大腸直腸癌中GALNT2或C1GALT1的過度表現與T抗原之增加有關

Abstract

在台灣地區，惡性腫瘤多年蟬聯十大死因榜首，而大腸直腸癌是排名第三的癌症死因。台灣地區的大腸直腸癌發生率仍不斷上升中。腫瘤相關醣抗原Tn和T抗原是O-聚醣的根部結構，在正常的上皮組織中，Tn和T抗原會經由不同醣類轉移酶轉換成更複雜的結構。Tn抗原的表現和大腸直腸癌的腫瘤組織分化程度有關；T抗原陽性的病患伴隨更高的癌症肝轉移率。至今腫瘤組織中大量表現Tn和T抗原的原因仍不明確。我們試圖從合成Tn、T抗原的轉移酶：GalNAc-transferase (GALNT family)、Core 1 ß-3-galactosyltransferase (C1GALT1)，找出癌細胞大量表現Tn、T抗原的原因。我們選定四個候選酶分別是：GALNT1、GALNT2、GALNT10和C1GALT1。我們收集61個大腸直腸癌病人非腫瘤和腫瘤組織，並利用RT-PCR、西方點墨法、免疫組織化學染色法檢視這四個轉移酶在腫瘤組織的表現量，並且找出它們和臨床資料的關聯性。再以免疫組織化學染色法染Tn和T抗原，利用Chi square統計出Tn、T抗原和這四個轉移酶之間的相關性。免疫組織化學染色結果顯示，55%之病人腫瘤組織的GALNT2表現量上升，並且和Tn (p<0.001)和T (p = 0.002)抗原的表現相關。和正常組織相比，過度表現GALNT2的病人有較差的存活率(p = 0.004)。綜合RT-PCR、西方點墨法、免疫組織化學染色法的結果，C1GALT1在67-72%的病人腫瘤中的表現量上升，而且和T抗原表現相關(p = 0.004)，而腫瘤中過度表現C1GALT1的病人在癌症完全緩解後，更容易產生復發的情形(p=0.0052)。西方點墨法的結果顯示，41%之病人腫瘤的GALNT1表現量下降(p = 0.009)，並且和Tn (p = 0.301)、T (p = 0.592)抗原的表現無關；76%之病人腫瘤的GALNT10表現量下降(p<0.001)，並且和Tn (p = 0.294)、T (p = 1.0)抗原的表現無關。根據這些結果我們推測，O-聚醣合成的初始階段中GALNT2和C1GALT1在大腸直腸癌細胞的表現量上升，可能是造成Tn和T抗原過度累積的原因之一，進而增加癌細胞惡性的能力。未來需要更多研究進一步證明我們的假設，並探討GALNT2和C1GALT1作為標靶治療的潛力。

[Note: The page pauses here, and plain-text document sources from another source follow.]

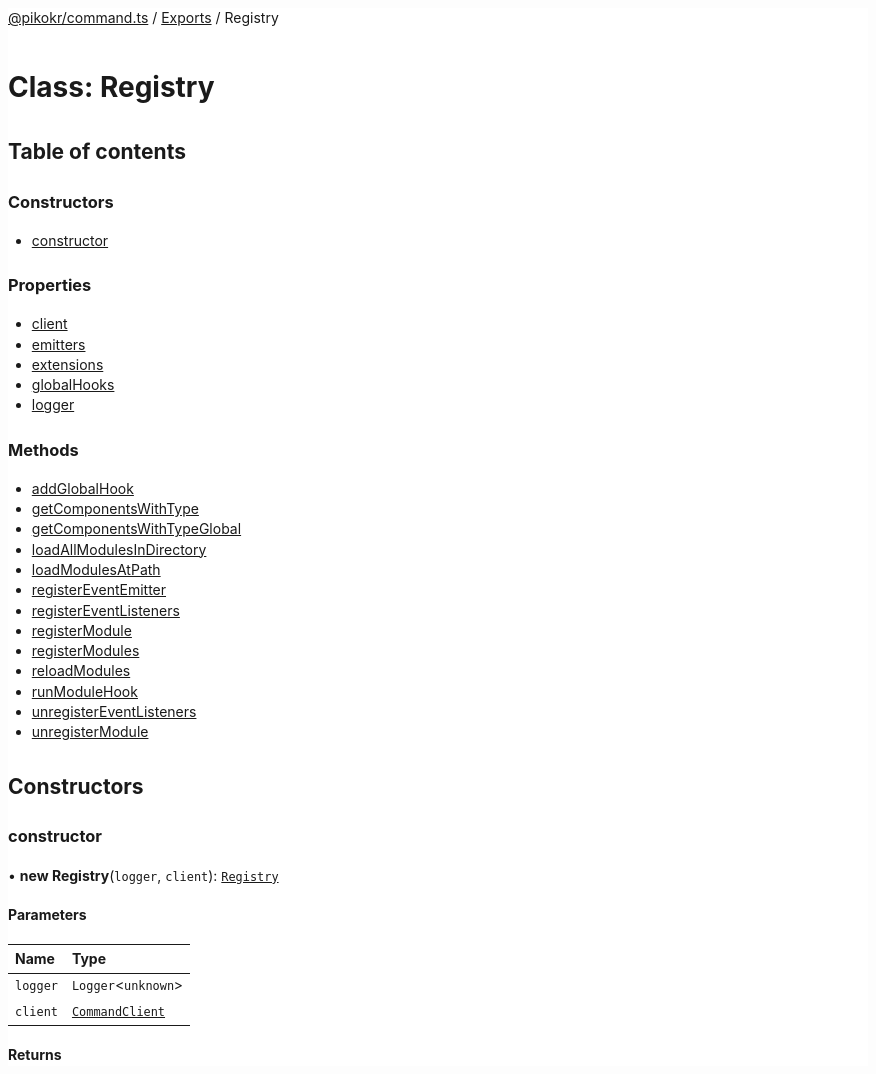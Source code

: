 [@pikokr/command.ts](../README.md) / [Exports](../modules.md) / Registry

# Class: Registry

## Table of contents

### Constructors

- [constructor](Registry.md#constructor)

### Properties

- [client](Registry.md#client)
- [emitters](Registry.md#emitters)
- [extensions](Registry.md#extensions)
- [globalHooks](Registry.md#globalhooks)
- [logger](Registry.md#logger)

### Methods

- [addGlobalHook](Registry.md#addglobalhook)
- [getComponentsWithType](Registry.md#getcomponentswithtype)
- [getComponentsWithTypeGlobal](Registry.md#getcomponentswithtypeglobal)
- [loadAllModulesInDirectory](Registry.md#loadallmodulesindirectory)
- [loadModulesAtPath](Registry.md#loadmodulesatpath)
- [registerEventEmitter](Registry.md#registereventemitter)
- [registerEventListeners](Registry.md#registereventlisteners)
- [registerModule](Registry.md#registermodule)
- [registerModules](Registry.md#registermodules)
- [reloadModules](Registry.md#reloadmodules)
- [runModuleHook](Registry.md#runmodulehook)
- [unregisterEventListeners](Registry.md#unregistereventlisteners)
- [unregisterModule](Registry.md#unregistermodule)

## Constructors

### constructor

• **new Registry**(`logger`, `client`): [`Registry`](Registry.md)

#### Parameters

| Name | Type |
| :------ | :------ |
| `logger` | `Logger`\<`unknown`\> |
| `client` | [`CommandClient`](CommandClient.md) |

#### Returns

Malignant tumors have been the top cause of death for many years. Colorectal cancer is the third leading cancer death in Taiwan and its incidence is still rising. Tumor associated carbohydrate antigens, Tn and T , are the short O-glycans. Expression of Tn antigen has been associated with differentiation status of colorectal cancer. Patients with T-positive tumors have significantly higher risk to develop liver metastases. The reason for overexpression of Tn and T antigens in tumor tissues remains unclear. To uncover the reason for Tn and T antigen overexpression in colorectal cancer, we selected 3 candidate enzymes from the 20 members of GALNT family, which catalyzed a GalNAc structure to Ser/Thr residue in forming Tn antigen, namely GALNT1, GALNT2, GALNT10, and the core 1 ß-3-galactosyl- transferase (C1GALT1). C1GALT1 is the only enzyme that catalyzes the formation of T antigen from the Tn antigen. We collected 61 samples of paired tumor and non-tumor colorectal tissues. We analyzed the expression levels of the four selected enzymes by RT-PCR, Western blot, and immunohistochemistry and correlated the results with clinicopathologic features. Tn or T antigens were stained by immunohistochemistry, and Chi square was used for statistical analysis. Immunohistochemical results showed that 55% of colorectal cancer patients displayed higher GALNT2 expression and was associated with lower survival rate (p = 0.004). GALNT2 expression was correlated with Tn and T antigen expression. Approximately 67 to 72% patients showed overexpression of C1GALT1 and they tend to recur after complete remission (p = 0.0052). C1GALT1 expression was associated with T antigen expression. Results from Western blotting showed that GALNT1 and GALNT2 were downregulated in 41% (p = 0.009) and 72% (p<0.001) of patients, respectively. Neither GALNT1 nor GALNT10 expression correlated with Tn or T antigen expression. According to these results, we speculate that overexpression of GALNT2 and C1GALT1 might enhance the malignant ability of colorectal cancer through accumulation of Tn and T antigen in cancer. Further study is needed to prove our hypothesis and to investigate GALNT2 and C1GALT1 as potential therapeutic targets for colorectal cancer.